Task Failure JobTracker reschedules the failed task to different TaskTracker if possible If the task has failed 4 or more times, it will not retried again. If the task fails 4 times, the whole job fails.

TaskTracker Failure If the TaskTracker crashes or runs very slowly, the JobTracker notices this from missing heartbeats. Successful map tasks are rescheduled to different TaskTracker if they belong to incomplete job. All tasks in progress are also rescheduled.

TaskTracker Failure TaskTracker may be blacklisted by JobTracker If 4 or more tasks from the same job has failed on a particular TaskTracker, JobTracker records this as fault. When minimum threshold of faults is exceeded, TaskTracker is blacklisted. Faults expire over time (one per day), TaskTrackers get a chance to run jobs again.

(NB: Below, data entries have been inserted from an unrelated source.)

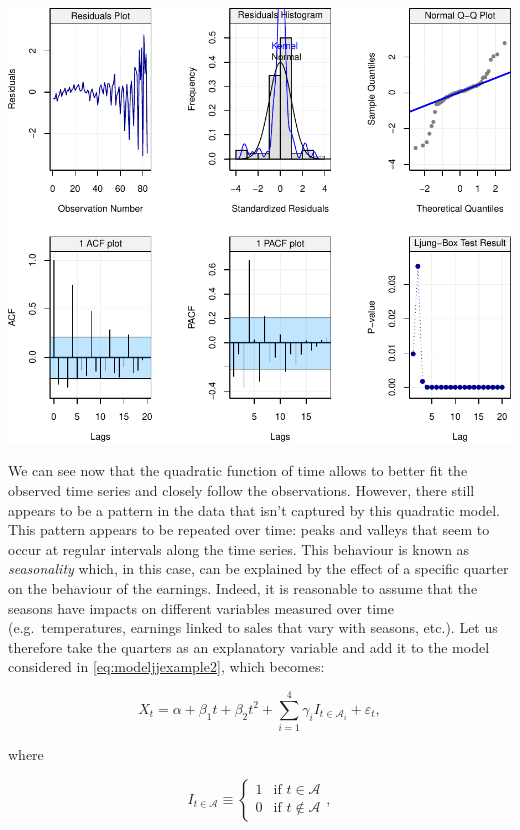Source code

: \documentclass[]{book}
\theoremstyle{definition}
\theoremstyle{definition}
\theoremstyle{definition}
\theoremstyle{remark}
\begin{document}
\begin{center}\includegraphics{ts_files/figure-latex/lmresid2-1} \end{center}

We can see now that the quadratic function of time allows to better fit
the observed time series and closely follow the observations. However,
there still appears to be a pattern in the data that isn't captured by
this quadratic model. This pattern appears to be repeated over time:
peaks and valleys that seem to occur at regular intervals along the time
series. This behaviour is known as \emph{seasonality} which, in this
case, can be explained by the effect of a specific quarter on the
behaviour of the earnings. Indeed, it is reasonable to assume that the
seasons have impacts on different variables measured over time
(e.g.~temperatures, earnings linked to sales that vary with seasons,
etc.). Let us therefore take the quarters as an explanatory variable and
add it to the model considered in \eqref{eq:modeljjexample2}, which
becomes:

\begin{equation} 
X_t = \alpha + \beta_1 t + \beta_2 t^2 + \sum_{i = 1}^4 \gamma_i I_{t \in \mathcal{A}_i} + \varepsilon_t,
\label{eq:modeljjexample3}
\end{equation}

where

\begin{equation*}
  I_{t \in \mathcal{A}} \equiv \left\{
    \begin{array}{ll}
        1  & \mbox{if } t \in \mathcal{A} \\
        0 & \mbox{if } t \not\in \mathcal{A}
    \end{array}
\right. ,
\end{equation*}
\end{document}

JobTracker Failure Single Point of Failure in Classic MapReduce All running jobs fail After restart, All jobs must be resubmitted.

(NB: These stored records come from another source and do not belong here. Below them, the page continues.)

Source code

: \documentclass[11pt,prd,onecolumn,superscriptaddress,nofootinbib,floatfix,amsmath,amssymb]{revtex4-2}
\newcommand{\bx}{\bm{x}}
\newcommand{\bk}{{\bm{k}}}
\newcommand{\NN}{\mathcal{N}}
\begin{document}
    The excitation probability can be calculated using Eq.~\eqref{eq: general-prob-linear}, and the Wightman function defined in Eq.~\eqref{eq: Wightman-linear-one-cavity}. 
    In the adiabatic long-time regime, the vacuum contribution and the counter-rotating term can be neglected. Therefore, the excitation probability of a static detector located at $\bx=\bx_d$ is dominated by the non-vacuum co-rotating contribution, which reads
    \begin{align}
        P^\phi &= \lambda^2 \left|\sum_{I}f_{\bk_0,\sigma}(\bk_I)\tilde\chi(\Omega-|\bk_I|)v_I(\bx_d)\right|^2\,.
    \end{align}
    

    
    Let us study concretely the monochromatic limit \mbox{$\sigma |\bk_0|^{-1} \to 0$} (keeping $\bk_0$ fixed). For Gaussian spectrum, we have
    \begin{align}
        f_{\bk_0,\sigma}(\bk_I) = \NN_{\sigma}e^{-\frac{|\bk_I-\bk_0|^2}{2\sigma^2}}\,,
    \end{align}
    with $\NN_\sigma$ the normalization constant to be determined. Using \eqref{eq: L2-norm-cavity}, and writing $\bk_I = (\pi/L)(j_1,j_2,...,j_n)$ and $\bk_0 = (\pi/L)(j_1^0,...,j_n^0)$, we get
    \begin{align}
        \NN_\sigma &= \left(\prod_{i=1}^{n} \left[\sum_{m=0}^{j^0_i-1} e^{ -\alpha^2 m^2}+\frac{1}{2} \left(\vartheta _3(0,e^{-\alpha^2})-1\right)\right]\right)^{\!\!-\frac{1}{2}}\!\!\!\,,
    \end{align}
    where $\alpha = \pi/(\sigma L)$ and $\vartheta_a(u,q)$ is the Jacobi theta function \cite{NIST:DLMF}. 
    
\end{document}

Failures in YARN Task Failure, same as in Classic MapReduce AppMaster Failure ResourceManager Failure

Application Master Failure Resource Manager notices failed AppMaster Resource Manager starts a new instance of AppMaster in new container Client experiences a timeout and get a new address of AppMaster from ResourceManager

Resource Manager Failure Resource Managers have checkpointing mechanism which saves its state to persistent storage. After crash, administrator brings new Resource Manager up and it recovers saved state.

Speculative Execution If Hadoop detects that some task is slower than normal, another equivalent backup task is launched. Which ever completes first, the second one is killed immediately. Optimization, not a feature to make jobs run more reliably.